Open a dataset project¶

Always open a dataset project from an ANC template

Any dataset repository on the ANC should be opened from an ANC project template, regardless of whether you are uploading an existing BIDS dataset, or are acquiring data with one of ANC's automatic conversion pipelines. The template contains basic files that are required for any valid BIDS dataset as well as files that take care of essential ANC operations, such as BIDS validation and the generation of a dataset specific website. Additionally, the template comes with predefined "issues" or to-do's that help you prepare your dataset.

Open a dataset project from the correct template. All datasets containing MEG, EEG, MRI, or task behavioral data, should be opened from the bids-basic template. If your dataset only contains questionnaire data (phenotypic data in BIDS), use the BIDS Phenotypic-only template.

To open a dataset project you require an ANC account and you should be assigned to at least one working group, where you will create the dataset project.

Optional reading — How ANC organises datasets

ANC stores datasets as GitLab projects organized in groups.

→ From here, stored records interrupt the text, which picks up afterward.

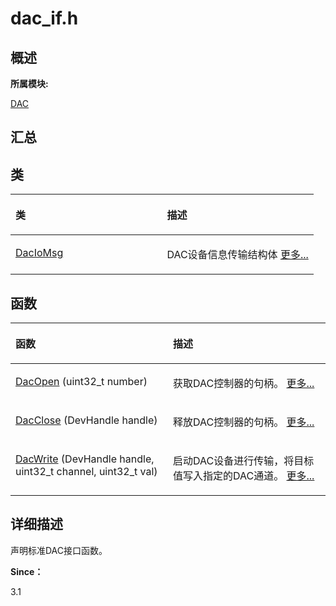 # dac\_if.h<a name="ZH-CN_TOPIC_0000001290840880"></a>

## **概述**<a name="section1135431994083931"></a>

**所属模块:**

[DAC](_d_a_c.md)

## **汇总**<a name="section1027492380083931"></a>

## 类<a name="nested-classes"></a>

<a name="table2079430363083931"></a>
<table><thead align="left"><tr id="row840133903083931"><th class="cellrowborder" valign="top" width="50%" id="mcps1.1.3.1.1"><p id="p2102319331083931"><a name="p2102319331083931"></a><a name="p2102319331083931"></a>类</p>
</th>
<th class="cellrowborder" valign="top" width="50%" id="mcps1.1.3.1.2"><p id="p38459796083931"><a name="p38459796083931"></a><a name="p38459796083931"></a>描述</p>
</th>
</tr>
</thead>
<tbody><tr id="row872366921083931"><td class="cellrowborder" valign="top" width="50%" headers="mcps1.1.3.1.1 "><p id="p1196223683083931"><a name="p1196223683083931"></a><a name="p1196223683083931"></a><a href="_dac_io_msg.md">DacIoMsg</a></p>
</td>
<td class="cellrowborder" valign="top" width="50%" headers="mcps1.1.3.1.2 "><p id="p1499454272083931"><a name="p1499454272083931"></a><a name="p1499454272083931"></a>DAC设备信息传输结构体 <a href="_dac_io_msg.md">更多...</a></p>
</td>
</tr>
</tbody>
</table>

## 函数<a name="func-members"></a>

<a name="table803059932083931"></a>
<table><thead align="left"><tr id="row650207118083931"><th class="cellrowborder" valign="top" width="50%" id="mcps1.1.3.1.1"><p id="p722981904083931"><a name="p722981904083931"></a><a name="p722981904083931"></a>函数</p>
</th>
<th class="cellrowborder" valign="top" width="50%" id="mcps1.1.3.1.2"><p id="p957198412083931"><a name="p957198412083931"></a><a name="p957198412083931"></a>描述</p>
</th>
</tr>
</thead>
<tbody><tr id="row149703990083931"><td class="cellrowborder" valign="top" width="50%" headers="mcps1.1.3.1.1 "><p id="p175081988083931"><a name="p175081988083931"></a><a name="p175081988083931"></a><a href="_d_a_c.md#gacf3c353a85e1fe5f1244b5a2899d358d">DacOpen</a> (uint32_t number)</p>
</td>
<td class="cellrowborder" valign="top" width="50%" headers="mcps1.1.3.1.2 "><p id="p1568536608083931"><a name="p1568536608083931"></a><a name="p1568536608083931"></a>获取DAC控制器的句柄。 <a href="_d_a_c.md#gacf3c353a85e1fe5f1244b5a2899d358d">更多...</a></p>
</td>
</tr>
<tr id="row2060106832083931"><td class="cellrowborder" valign="top" width="50%" headers="mcps1.1.3.1.1 "><p id="p1296491306083931"><a name="p1296491306083931"></a><a name="p1296491306083931"></a><a href="_d_a_c.md#ga18777f73a55de3684bc3c711bbe676aa">DacClose</a> (DevHandle handle)</p>
</td>
<td class="cellrowborder" valign="top" width="50%" headers="mcps1.1.3.1.2 "><p id="p1240979235083931"><a name="p1240979235083931"></a><a name="p1240979235083931"></a>释放DAC控制器的句柄。 <a href="_d_a_c.md#ga18777f73a55de3684bc3c711bbe676aa">更多...</a></p>
</td>
</tr>
<tr id="row1342345778083931"><td class="cellrowborder" valign="top" width="50%" headers="mcps1.1.3.1.1 "><p id="p1661832475083931"><a name="p1661832475083931"></a><a name="p1661832475083931"></a><a href="_d_a_c.md#ga57a778e69c19f30563ab18d4eb388267">DacWrite</a> (DevHandle handle, uint32_t channel, uint32_t val)</p>
</td>
<td class="cellrowborder" valign="top" width="50%" headers="mcps1.1.3.1.2 "><p id="p899410262083931"><a name="p899410262083931"></a><a name="p899410262083931"></a>启动DAC设备进行传输，将目标值写入指定的DAC通道。 <a href="_d_a_c.md#ga57a778e69c19f30563ab18d4eb388267">更多...</a></p>
</td>
</tr>
</tbody>
</table>

## **详细描述**<a name="section1064408574083931"></a>

声明标准DAC接口函数。

**Since：**

3.1

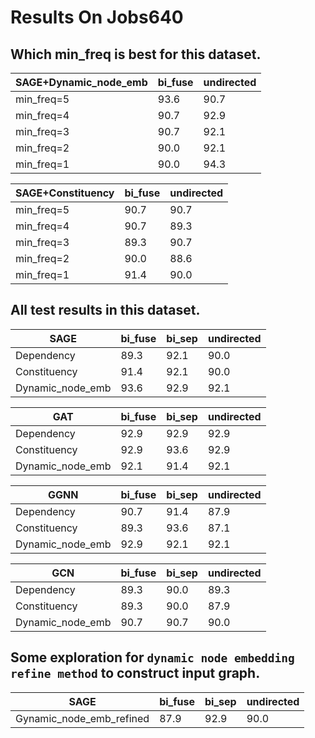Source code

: # Results On Jobs640

## Which min_freq is best for this dataset.
| SAGE+Dynamic_node_emb | bi_fuse | undirected |  
| ---- | ---- | ---- | 
| min_freq=5 | 93.6 | 90.7 |  
| min_freq=4 | 90.7 | 92.9 | 
| min_freq=3 | 90.7 | 92.1 | 
| min_freq=2 | 90.0 | 92.1 | 
| min_freq=1 | 90.0 | 94.3 | 

| SAGE+Constituency | bi_fuse | undirected |  
| ---- | ---- | ---- | 
| min_freq=5 | 90.7 | 90.7 |  
| min_freq=4 | 90.7 | 89.3 | 
| min_freq=3 | 89.3 | 90.7 | 
| min_freq=2 | 90.0 | 88.6| 
| min_freq=1 | 91.4 | 90.0 | 

## All test results in this dataset.
| SAGE | bi_fuse | bi_sep | undirected |  
| ---- | ---- | ---- | ---- |
| Dependency | 89.3 | 92.1 | 90.0 |  
| Constituency | 91.4 | 92.1 | 90.0 |
| Dynamic_node_emb | 93.6 | 92.9 | 92.1 |

| GAT | bi_fuse | bi_sep | undirected |  
| ---- | ---- | ---- | ---- |
| Dependency | 92.9 | 92.9 | 92.9 |  
| Constituency | 92.9 | 93.6 | 92.9 |
| Dynamic_node_emb | 92.1 | 91.4 | 92.1 |

| GGNN | bi_fuse | bi_sep | undirected |  
| ---- | ---- | ---- | ---- |
| Dependency | 90.7 | 91.4 | 87.9 |  
| Constituency | 89.3 | 93.6 | 87.1 |
| Dynamic_node_emb | 92.9 | 92.1 | 92.1 |

| GCN | bi_fuse | bi_sep | undirected |  
| ---- | ---- | ---- | ---- |
| Dependency | 89.3 | 90.0 | 89.3 |  
| Constituency | 89.3 | 90.0 | 87.9 |
| Dynamic_node_emb | 90.7 | 90.7 | 90.0 |

## Some exploration for ``dynamic node embedding refine method`` to construct input graph.
| SAGE | bi_fuse | bi_sep | undirected |  
| ---- | ---- | ---- | ---- |
| Gynamic_node_emb_refined | 87.9 | 92.9 | 90.0 |  



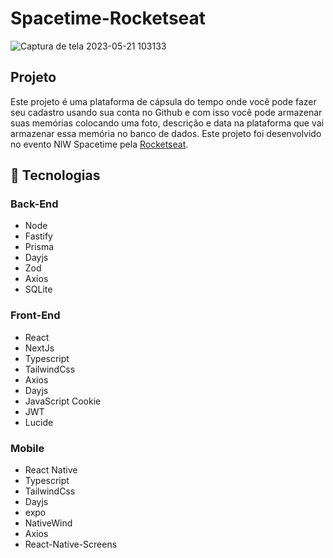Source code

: # Spacetime-Rocketseat


![Captura de tela 2023-05-21 103133](https://github.com/ClecioSousa00/spacetime-rocketseat/assets/123471873/91e13461-4884-4524-8724-085bb2539ebd)


## Projeto
Este projeto é uma plataforma de cápsula do tempo onde você pode fazer seu cadastro usando sua conta no Github e com isso você pode armazenar suas memórias colocando uma foto, descrição e data na plataforma que vai armazenar essa memória no banco de dados. Este projeto foi desenvolvido no evento NlW Spacetime pela [Rocketseat](https://www.rocketseat.com.br/).


##  :rocket: Tecnologias

### Back-End
* Node
* Fastify
* Prisma
* Dayjs
* Zod
* Axios
* SQLite

### Front-End
* React
* NextJs
* Typescript
* TailwindCss
* Axios
* Dayjs
* JavaScript Cookie
* JWT
* Lucide

### Mobile
* React Native
* Typescript
* TailwindCss
* Dayjs
* expo
* NativeWind
* Axios
* React-Native-Screens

Dataset projects and groups

ANC focuses solely on datasets in BIDS format. Each BIDS dataset is stored in one GitLab dataset project in a research unit group, which is a direct subgroup of the BIDS Datasets group.

In general, one dataset project should correspond to a single study. Deviations from this rule — for example, splitting acquired data types across multiple projects — should be discussed on a case-by-case basis and documented.

User permissions and roles

GitLab implements a fine-grained user permission scheme. Users are added to groups and projects as members with specific roles. The roles limit what actions a user can take.

Project visibility

By default, each dataset project is private. This means that only users who were explicitly added as members of the project can view it and contribute to it. The goal of the ANC is to increase the number of publicly available datasets, which however requires further legal investigation.

Navigate to your working group under BIDS Datasets, and click new project in the top right corner.
Select Create from template.
There are three tabs over the listed templates — select Instance to see all ANC templates.
Now you create your dataset project. Check whether your project is in the correct namespace under Project URL. This should be in BIDS datasets/<working group label>. For example, bids-datasets/neurocog for the Neurocognition Lab.
Provide a descriptive name for your dataset.
Replace the project slug(1) if necessary.

Warning

If you are using any of the ANC automated pipelines for injecting your data, the project slug has to match the project identifier of the dataset that is provided in filenames (see site-specific instructions for more information).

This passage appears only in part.